Top of Records provided

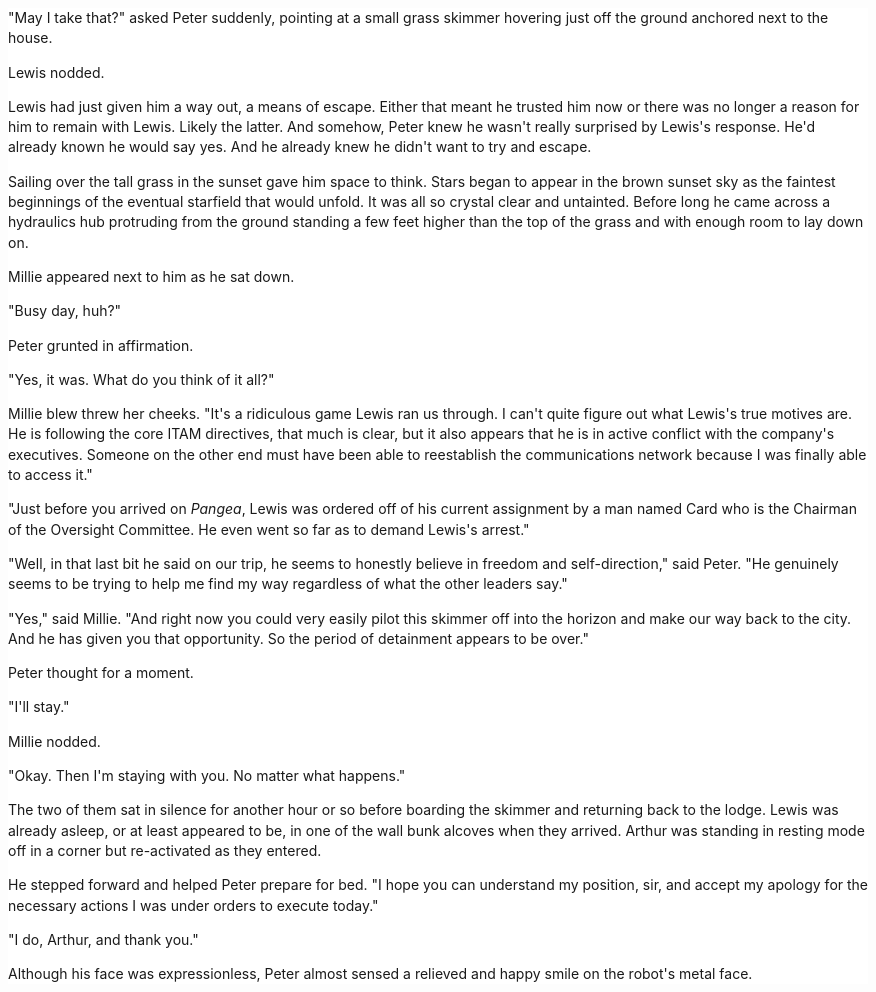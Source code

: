 "May I take that?" asked Peter suddenly, pointing at a small grass skimmer hovering just off the ground anchored next to the house.

Lewis nodded.

Lewis had just given him a way out, a means of escape. Either that meant he trusted him now or there was no longer a reason for him to remain with Lewis. Likely the latter. And somehow, Peter knew he wasn't really surprised by Lewis's response. He'd already known he would say yes. And he already knew he didn't want to try and escape.

Sailing over the tall grass in the sunset gave him space to think. Stars began to appear in the brown sunset sky as the faintest beginnings of the eventual starfield that would unfold. It was all so crystal clear and untainted. Before long he came across a hydraulics hub protruding from the ground standing a few feet higher than the top of the grass and with enough room to lay down on.

Millie appeared next to him as he sat down.

"Busy day, huh?"

Peter grunted in affirmation.

"Yes, it was. What do you think of it all?"

Millie blew threw her cheeks. "It's a ridiculous game Lewis ran us through. I can't quite figure out what Lewis's true motives are. He is following the core ITAM directives, that much is clear, but it also appears that he is in active conflict with the company's executives. Someone on the other end must have been able to reestablish the communications network because I was finally able to access it."

"Just before you arrived on _Pangea_, Lewis was ordered off of his current assignment by a man named Card who is the Chairman of the Oversight Committee. He even went so far as to demand Lewis's arrest."

"Well, in that last bit he said on our trip, he seems to honestly believe in freedom and self-direction," said Peter. "He genuinely seems to be trying to help me find my way regardless of what the other leaders say."

"Yes," said Millie. "And right now you could very easily pilot this skimmer off into the horizon and make our way back to the city. And he has given you that opportunity. So the period of detainment appears to be over."

Peter thought for a moment.

"I'll stay."

Millie nodded.

"Okay. Then I'm staying with you. No matter what happens."

The two of them sat in silence for another hour or so before boarding the skimmer and returning back to the lodge. Lewis was already asleep, or at least appeared to be, in one of the wall bunk alcoves when they arrived. Arthur was standing in resting mode off in a corner but re-activated as they entered.

He stepped forward and helped Peter prepare for bed. "I hope you can understand my position, sir, and accept my apology for the necessary actions I was under orders to execute today."

"I do, Arthur, and thank you."

Although his face was expressionless, Peter almost sensed a relieved and happy smile on the robot's metal face.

Bottom of Records provided

■ **Task directions**: After locating the line with "Millie appeared next to him as he sat down." in the material above, return it and each line after it exactly, ending at the line with "Millie blew threw".

■ **Result of this exercise**:
Millie appeared next to him as he sat down.

"Busy day, huh?"

Peter grunted in affirmation.

"Yes, it was. What do you think of it all?"

Millie blew threw her cheeks. "It's a ridiculous game Lewis ran us through. I can't quite figure out what Lewis's true motives are. He is following the core ITAM directives, that much is clear, but it also appears that he is in active conflict with the company's executives. Someone on the other end must have been able to reestablish the communications network because I was finally able to access it."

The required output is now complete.